Using the entries below, copy exactly each line from the line with "#### What are the data" up to and including the line with "Fund Name |", with every picture left out.

### [Supplied information]
=== Begin Enclosure ===
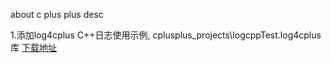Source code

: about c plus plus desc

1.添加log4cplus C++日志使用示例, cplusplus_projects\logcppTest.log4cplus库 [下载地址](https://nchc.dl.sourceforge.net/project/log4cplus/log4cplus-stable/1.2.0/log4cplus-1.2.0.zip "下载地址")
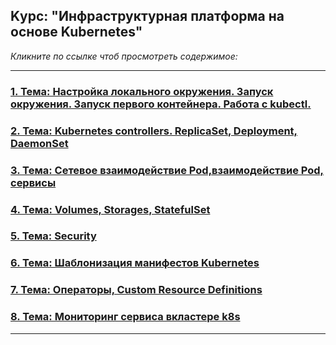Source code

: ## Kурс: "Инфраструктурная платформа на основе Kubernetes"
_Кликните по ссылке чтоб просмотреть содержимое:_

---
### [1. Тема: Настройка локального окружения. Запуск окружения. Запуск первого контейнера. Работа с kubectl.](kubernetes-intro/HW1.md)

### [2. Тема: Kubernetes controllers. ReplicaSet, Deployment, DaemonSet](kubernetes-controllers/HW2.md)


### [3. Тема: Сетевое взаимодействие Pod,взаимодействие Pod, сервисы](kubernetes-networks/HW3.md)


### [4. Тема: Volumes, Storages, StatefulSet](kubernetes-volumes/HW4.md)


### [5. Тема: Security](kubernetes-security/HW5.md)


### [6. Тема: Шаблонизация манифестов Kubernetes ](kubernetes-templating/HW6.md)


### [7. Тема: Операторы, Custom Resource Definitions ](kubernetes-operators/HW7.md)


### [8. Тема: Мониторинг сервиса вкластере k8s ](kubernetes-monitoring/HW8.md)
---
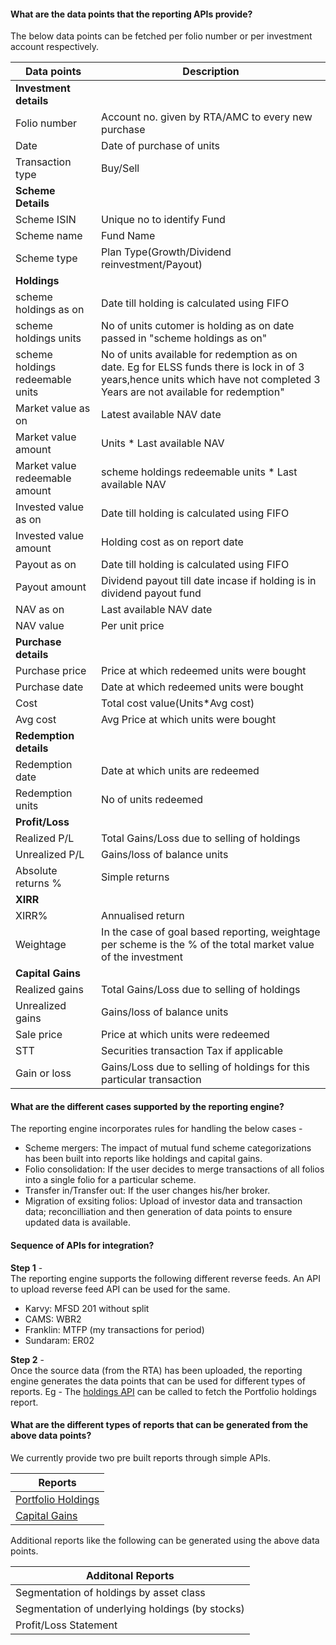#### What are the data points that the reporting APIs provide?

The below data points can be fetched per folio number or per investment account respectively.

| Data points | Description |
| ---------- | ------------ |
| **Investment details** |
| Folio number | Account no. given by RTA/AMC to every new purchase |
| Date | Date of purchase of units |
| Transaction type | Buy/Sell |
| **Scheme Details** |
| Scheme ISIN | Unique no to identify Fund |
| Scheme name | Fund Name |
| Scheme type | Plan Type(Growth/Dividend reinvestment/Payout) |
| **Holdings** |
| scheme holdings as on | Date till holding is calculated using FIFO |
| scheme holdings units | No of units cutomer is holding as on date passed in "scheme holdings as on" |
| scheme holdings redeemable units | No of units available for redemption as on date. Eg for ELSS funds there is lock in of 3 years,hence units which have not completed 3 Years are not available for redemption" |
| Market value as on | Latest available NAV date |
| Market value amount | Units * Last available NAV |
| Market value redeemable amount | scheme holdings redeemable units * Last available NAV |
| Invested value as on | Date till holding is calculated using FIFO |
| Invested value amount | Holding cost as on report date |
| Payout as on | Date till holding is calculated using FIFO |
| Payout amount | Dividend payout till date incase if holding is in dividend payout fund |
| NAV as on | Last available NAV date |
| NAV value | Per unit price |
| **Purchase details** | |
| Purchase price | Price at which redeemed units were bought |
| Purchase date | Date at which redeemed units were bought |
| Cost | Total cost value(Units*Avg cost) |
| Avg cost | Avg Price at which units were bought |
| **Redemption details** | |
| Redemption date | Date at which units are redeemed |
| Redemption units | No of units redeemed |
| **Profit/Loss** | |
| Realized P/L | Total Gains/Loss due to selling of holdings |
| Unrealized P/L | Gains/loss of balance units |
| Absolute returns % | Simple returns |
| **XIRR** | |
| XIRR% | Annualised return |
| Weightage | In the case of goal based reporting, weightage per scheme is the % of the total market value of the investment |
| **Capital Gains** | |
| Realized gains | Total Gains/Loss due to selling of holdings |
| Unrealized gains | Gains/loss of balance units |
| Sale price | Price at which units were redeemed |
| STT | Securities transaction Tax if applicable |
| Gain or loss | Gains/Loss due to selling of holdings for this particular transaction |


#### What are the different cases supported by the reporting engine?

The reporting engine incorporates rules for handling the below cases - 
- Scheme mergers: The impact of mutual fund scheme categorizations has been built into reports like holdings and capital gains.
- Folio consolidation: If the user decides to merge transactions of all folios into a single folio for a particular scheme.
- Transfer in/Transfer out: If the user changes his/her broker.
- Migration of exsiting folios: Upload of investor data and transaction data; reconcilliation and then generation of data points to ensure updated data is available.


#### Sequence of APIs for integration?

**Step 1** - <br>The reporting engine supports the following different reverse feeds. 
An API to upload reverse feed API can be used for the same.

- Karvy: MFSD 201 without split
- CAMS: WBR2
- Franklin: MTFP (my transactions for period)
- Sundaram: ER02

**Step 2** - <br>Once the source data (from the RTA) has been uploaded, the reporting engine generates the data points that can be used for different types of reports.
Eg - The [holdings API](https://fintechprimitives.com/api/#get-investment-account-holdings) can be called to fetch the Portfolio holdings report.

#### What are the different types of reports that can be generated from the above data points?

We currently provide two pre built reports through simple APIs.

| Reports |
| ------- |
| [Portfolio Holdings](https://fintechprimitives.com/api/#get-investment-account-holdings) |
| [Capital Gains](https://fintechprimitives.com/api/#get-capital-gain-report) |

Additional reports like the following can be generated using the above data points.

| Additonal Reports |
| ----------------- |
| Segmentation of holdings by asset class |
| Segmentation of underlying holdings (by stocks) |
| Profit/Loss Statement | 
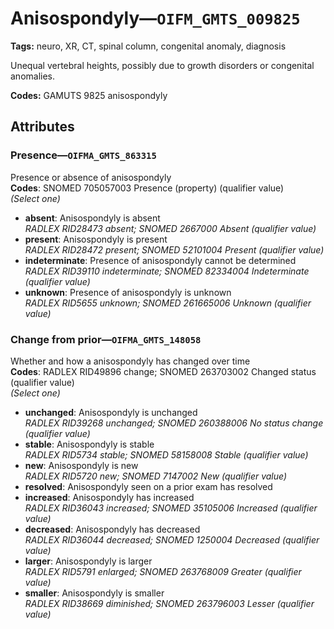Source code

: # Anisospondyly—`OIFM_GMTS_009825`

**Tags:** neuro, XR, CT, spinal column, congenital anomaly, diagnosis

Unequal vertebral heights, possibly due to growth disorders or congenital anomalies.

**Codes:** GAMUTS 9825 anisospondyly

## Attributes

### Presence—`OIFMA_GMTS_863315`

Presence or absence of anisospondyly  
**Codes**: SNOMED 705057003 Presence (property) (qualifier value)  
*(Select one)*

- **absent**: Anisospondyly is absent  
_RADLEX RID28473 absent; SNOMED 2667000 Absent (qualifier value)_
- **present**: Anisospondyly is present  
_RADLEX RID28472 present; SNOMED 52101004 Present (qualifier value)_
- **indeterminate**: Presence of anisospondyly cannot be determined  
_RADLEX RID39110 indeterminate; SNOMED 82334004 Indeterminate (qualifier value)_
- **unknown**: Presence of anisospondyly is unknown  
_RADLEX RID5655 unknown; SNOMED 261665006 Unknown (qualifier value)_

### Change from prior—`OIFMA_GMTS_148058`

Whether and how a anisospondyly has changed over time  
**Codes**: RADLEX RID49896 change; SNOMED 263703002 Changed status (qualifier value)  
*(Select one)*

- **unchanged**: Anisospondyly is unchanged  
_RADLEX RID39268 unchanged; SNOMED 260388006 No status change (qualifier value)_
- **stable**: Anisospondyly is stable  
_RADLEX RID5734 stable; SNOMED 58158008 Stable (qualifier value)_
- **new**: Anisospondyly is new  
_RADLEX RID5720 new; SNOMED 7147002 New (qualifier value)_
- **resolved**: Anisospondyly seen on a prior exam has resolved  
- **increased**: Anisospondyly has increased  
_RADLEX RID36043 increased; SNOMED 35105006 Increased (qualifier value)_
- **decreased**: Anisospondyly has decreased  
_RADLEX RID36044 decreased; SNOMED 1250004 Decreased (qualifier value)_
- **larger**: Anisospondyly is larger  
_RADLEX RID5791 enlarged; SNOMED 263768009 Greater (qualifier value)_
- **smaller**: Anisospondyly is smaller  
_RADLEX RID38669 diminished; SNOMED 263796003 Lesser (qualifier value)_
=== End Enclosure ===
=== Begin Enclosure ===
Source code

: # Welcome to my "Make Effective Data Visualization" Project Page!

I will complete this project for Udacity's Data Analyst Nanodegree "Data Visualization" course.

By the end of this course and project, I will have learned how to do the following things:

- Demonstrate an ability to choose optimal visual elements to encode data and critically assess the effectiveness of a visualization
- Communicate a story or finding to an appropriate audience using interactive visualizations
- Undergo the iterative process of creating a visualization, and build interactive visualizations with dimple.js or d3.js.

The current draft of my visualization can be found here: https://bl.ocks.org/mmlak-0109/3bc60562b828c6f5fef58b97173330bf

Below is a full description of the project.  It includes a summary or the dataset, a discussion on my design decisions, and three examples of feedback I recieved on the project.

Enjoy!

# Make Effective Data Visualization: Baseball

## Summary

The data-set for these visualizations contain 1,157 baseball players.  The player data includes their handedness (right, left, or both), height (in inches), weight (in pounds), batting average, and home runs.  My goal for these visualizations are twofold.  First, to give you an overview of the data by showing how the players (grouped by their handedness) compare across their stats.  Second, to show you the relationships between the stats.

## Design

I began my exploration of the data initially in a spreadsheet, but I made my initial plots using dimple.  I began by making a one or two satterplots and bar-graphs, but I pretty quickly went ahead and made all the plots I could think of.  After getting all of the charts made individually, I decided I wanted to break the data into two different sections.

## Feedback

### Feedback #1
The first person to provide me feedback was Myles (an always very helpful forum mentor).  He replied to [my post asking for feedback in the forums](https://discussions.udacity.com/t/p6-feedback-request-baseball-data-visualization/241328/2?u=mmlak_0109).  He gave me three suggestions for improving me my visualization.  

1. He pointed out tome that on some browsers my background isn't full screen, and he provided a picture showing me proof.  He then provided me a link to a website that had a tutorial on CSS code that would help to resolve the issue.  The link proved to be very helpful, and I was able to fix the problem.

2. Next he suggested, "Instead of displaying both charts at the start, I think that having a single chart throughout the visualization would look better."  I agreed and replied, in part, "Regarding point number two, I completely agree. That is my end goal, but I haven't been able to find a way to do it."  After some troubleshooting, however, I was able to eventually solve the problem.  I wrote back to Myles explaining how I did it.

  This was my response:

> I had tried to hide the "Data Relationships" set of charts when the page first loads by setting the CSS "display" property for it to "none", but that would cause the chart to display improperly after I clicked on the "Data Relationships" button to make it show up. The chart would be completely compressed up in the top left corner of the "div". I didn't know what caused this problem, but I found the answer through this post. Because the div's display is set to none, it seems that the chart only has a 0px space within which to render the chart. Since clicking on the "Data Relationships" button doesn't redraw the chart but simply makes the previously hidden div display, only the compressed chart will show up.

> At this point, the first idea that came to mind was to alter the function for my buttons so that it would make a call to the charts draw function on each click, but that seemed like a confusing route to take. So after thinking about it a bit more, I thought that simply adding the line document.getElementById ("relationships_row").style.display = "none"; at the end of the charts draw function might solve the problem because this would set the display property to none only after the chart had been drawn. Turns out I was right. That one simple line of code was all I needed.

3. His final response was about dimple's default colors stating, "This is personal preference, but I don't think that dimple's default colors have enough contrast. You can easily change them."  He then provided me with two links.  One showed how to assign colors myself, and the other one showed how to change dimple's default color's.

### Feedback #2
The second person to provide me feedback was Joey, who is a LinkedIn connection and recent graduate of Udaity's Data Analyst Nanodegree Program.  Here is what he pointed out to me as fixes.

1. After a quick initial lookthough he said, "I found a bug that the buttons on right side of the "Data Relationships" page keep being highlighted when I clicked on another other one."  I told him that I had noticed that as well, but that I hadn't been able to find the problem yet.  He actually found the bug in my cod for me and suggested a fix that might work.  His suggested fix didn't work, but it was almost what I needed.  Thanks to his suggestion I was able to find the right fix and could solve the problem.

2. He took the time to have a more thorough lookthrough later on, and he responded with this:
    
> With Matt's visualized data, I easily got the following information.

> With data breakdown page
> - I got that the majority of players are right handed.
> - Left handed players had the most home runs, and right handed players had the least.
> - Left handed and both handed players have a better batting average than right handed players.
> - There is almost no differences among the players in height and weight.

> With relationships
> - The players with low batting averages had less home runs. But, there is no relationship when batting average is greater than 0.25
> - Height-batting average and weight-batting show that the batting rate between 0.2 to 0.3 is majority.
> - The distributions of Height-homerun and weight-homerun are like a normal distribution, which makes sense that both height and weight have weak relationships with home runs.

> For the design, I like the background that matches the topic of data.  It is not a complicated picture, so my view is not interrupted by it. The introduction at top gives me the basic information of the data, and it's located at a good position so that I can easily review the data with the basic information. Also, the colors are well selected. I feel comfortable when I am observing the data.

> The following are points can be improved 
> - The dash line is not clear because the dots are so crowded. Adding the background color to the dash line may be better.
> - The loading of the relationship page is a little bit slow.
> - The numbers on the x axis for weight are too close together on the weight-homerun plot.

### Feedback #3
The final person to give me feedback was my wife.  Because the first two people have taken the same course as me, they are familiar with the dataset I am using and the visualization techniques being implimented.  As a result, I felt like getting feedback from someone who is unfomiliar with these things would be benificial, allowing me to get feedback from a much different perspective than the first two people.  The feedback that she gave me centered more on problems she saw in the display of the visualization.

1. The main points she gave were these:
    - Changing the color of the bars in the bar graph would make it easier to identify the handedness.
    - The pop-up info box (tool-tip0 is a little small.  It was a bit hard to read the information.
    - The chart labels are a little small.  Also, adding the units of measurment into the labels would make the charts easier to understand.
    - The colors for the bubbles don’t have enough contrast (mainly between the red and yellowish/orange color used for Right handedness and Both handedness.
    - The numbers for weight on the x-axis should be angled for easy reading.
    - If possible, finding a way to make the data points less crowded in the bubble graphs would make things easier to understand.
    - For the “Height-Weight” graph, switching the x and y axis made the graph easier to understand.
=== End Enclosure ===
### [Result of this task]
#### What are the data points that the reporting APIs provide?

The below data points can be fetched per folio number or per investment account respectively.

| Data points | Description |
| ---------- | ------------ |
| **Investment details** |
| Folio number | Account no. given by RTA/AMC to every new purchase |
| Date | Date of purchase of units |
| Transaction type | Buy/Sell |
| **Scheme Details** |
| Scheme ISIN | Unique no to identify Fund |
| Scheme name | Fund Name |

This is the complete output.